Le plan de rapatriement des troupes a été signé, dimanche matin, par M. Zapatero. Le retrait devrait s'étaler sur une cinquantaine de jours, car en plus des hommes, il y a également du matériel militaire lourd.

La « mauvaise » surprise pour le gouvernement Bush

Le général Mark Kimmitt, chef adjoint des opérations militaires en Irak, a par ailleurs affirmé qu'il n'y aurait 'pas de vide' sur le terrain. Le départ des 1 432 militaires espagnols, pour la plupart stationnés dans le centre de l'Irak à Diwaniyah, devrait s'étaler sur une cinquantaine de jours. Une façon de  minimiser l'impact de ce désengagement espagnol.

Negroponte, ambassadeur des Etats-Unis à l'ONU depuis septembre 2001, comme ambassadeur en Irak. M. Negroponte se retrouve à la tête de la plus importante ambassade américaine dans le monde avec quelque 3 000 employés dont de 700 à un millier d'Américains.

Cette nomination intervient alors que les Etats-Unis sont confrontés à un regain de violence en Irak et que l'administrateur américain Paul Bremer a annoncé  afin de chercher à justifier à l'avance le maintien des forces d'occupation au-delà de cette date, que les forces de sécurité irakiennes ne seront pas en mesure d'assurer seules la sécurité du pays après le transfert de souveraineté le 30 juin.

L'Iran a de son côté affirmé que la politique de 'la poigne de fer' américaine en Irak 'complique la situation'. D'après le porte-parole du ministère des affaires étrangères, Hamid Reza Assefi, la délégation dépêchée en Irak par Téhéran n'a pu rencontrer ni Moqtada Al-Sadr ni le grand ayatollah Ali Al-Sistani 'à cause du manque de sécurité'. Bien que l'influence de l'Iran soit limitée, sans ses efforts, la situation en Irak 'aurait pu être encore plus compliquée', a-t-il ajouté, en indiquant que Téhéran ne coopérerait plus avec les Etats-Unis à propos de l'Irak.

Il a ainsi rajouté « Nous estimons que les Etats-Unis sont l'un des pays à l'origine de la crise, a continué le porte-parole iranien. A cause des politiques erronées des Américains en Irak et de leur ignorance de la région et du peuple irakien, la situation [dans ce pays] est très décevante. Les problèmes en Irak ne seront pas résolus par l'intimidation et l'usage de la force »

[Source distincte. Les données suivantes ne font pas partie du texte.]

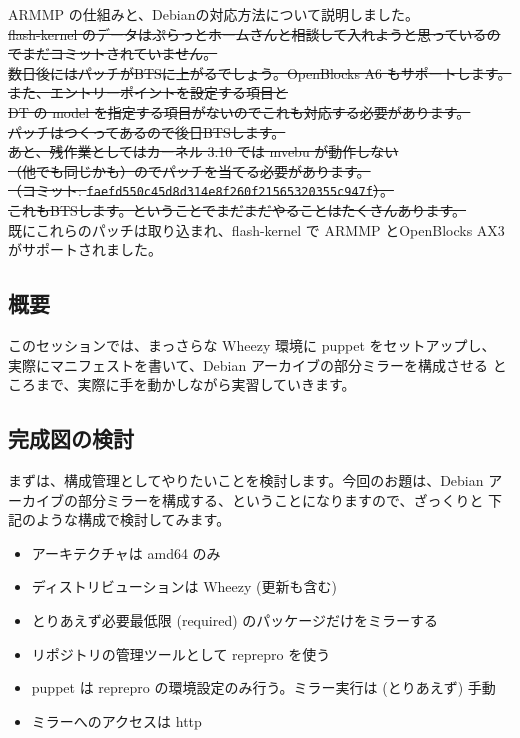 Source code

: \documentclass[mingoth,a4paper]{jsarticle}
\begin{document}
ARMMP の仕組みと、Debianの対応方法について説明しました。\\
\sout{flash-kernel のデータはぷらっとホームさんと相談して入れようと思っているのでまだコミットされていません。\\
数日後にはパッチがBTSに上がるでしょう。OpenBlocks A6 もサポートします。\\
また、エントリーポイントを設定する項目と\\
DT の model を指定する項目がないのでこれも対応する必要があります。\\
パッチはつくってあるので後日BTSします。\\
あと、残作業としてはカーネル 3.10 では mvebu が動作しない\\
（他でも同じかも）のでパッチを当てる必要があります。\\
（コミット: \texttt{faefd550c45d8d314e8f260f21565320355c947f}）。\\
これもBTSします。ということでまだまだやることはたくさんあります。}\\
既にこれらのパッチは取り込まれ、flash-kernel で ARMMP とOpenBlocks AX3がサポートされました。



\subsection{概要}

このセッションでは、まっさらな Wheezy 環境に puppet をセットアップし、
実際にマニフェストを書いて、Debian アーカイブの部分ミラーを構成させる
ところまで、実際に手を動かしながら実習していきます。

\subsection{完成図の検討}

まずは、構成管理としてやりたいことを検討します。今回のお題は、Debian
アーカイブの部分ミラーを構成する、ということになりますので、ざっくりと
下記のような構成で検討してみます。

\begin{itemize}
\item
  アーキテクチャは amd64 のみ
\item
  ディストリビューションは Wheezy (更新も含む)
\item
  とりあえず必要最低限 (required) のパッケージだけをミラーする
\item
  リポジトリの管理ツールとして reprepro を使う
\item
  puppet は reprepro の環境設定のみ行う。ミラー実行は (とりあえず) 手動
\item
  ミラーへのアクセスは http
\end{itemize}
\end{document}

Le 19 avril, le chef chiite radical Moqtada Al-Sadr a appelé ses partisans à cesser les attaques contre les troupes espagnoles. Le porte-parole de M. Sadr s'est fait menaçant à l'égard des autres membres de la coalition dirigée par les Etats-Unis, leur conseillant de 'suivre l'exemple de l'Espagne et de retirer leurs forces pour préserver la vie de leurs soldats'.

Les dirigeants irakiens ont  appelé les  partisans à cesser leurs attaques contre les soldats espagnols, au lendemain de l'annonce par Madrid de sa décision de retirer son contingent d'Irak, selon son collaborateur Qaïs Al-Khazaali. Le chef chiite souhaite une force de maintien de la paix de l'ONU en Irak.